------ Records to use ------

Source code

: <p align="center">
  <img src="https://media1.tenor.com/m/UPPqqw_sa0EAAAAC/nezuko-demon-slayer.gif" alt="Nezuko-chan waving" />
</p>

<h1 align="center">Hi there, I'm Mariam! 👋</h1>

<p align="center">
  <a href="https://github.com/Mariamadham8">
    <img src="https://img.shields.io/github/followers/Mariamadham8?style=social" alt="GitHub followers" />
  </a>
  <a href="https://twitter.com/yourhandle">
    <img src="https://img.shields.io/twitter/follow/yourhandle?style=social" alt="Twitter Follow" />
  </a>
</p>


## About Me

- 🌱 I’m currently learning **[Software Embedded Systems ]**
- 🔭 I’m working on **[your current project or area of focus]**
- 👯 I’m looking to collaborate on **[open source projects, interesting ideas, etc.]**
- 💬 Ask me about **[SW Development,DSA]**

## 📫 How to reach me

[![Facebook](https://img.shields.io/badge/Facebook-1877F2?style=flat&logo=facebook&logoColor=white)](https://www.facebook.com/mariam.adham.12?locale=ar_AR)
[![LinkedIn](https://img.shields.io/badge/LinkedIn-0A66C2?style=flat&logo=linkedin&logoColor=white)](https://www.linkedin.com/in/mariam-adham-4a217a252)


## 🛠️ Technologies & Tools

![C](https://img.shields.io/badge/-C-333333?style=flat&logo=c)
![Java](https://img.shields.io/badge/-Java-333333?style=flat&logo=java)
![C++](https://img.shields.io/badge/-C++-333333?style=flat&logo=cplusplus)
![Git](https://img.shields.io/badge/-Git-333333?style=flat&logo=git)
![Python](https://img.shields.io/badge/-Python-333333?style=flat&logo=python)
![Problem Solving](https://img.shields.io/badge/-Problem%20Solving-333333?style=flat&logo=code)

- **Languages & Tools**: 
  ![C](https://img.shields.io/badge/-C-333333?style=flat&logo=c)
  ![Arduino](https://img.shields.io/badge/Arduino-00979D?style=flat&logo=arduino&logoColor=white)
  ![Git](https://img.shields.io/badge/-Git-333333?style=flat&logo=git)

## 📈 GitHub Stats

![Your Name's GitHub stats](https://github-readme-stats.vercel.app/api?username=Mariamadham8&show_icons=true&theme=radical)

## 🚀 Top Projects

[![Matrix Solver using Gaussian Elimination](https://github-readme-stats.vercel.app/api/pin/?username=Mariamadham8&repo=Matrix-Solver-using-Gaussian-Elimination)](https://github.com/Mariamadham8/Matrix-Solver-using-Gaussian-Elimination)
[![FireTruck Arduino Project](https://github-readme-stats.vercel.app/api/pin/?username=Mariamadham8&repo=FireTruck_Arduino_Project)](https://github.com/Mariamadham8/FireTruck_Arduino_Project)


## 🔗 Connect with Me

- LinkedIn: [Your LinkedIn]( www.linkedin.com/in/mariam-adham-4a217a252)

------

Task description –
Please return every line of the records above that contains the word "LinkedIn".

Reply to the task –
[![LinkedIn](https://img.shields.io/badge/LinkedIn-0A66C2?style=flat&logo=linkedin&logoColor=white)](https://www.linkedin.com/in/mariam-adham-4a217a252)
- LinkedIn: [Your LinkedIn]( www.linkedin.com/in/mariam-adham-4a217a252)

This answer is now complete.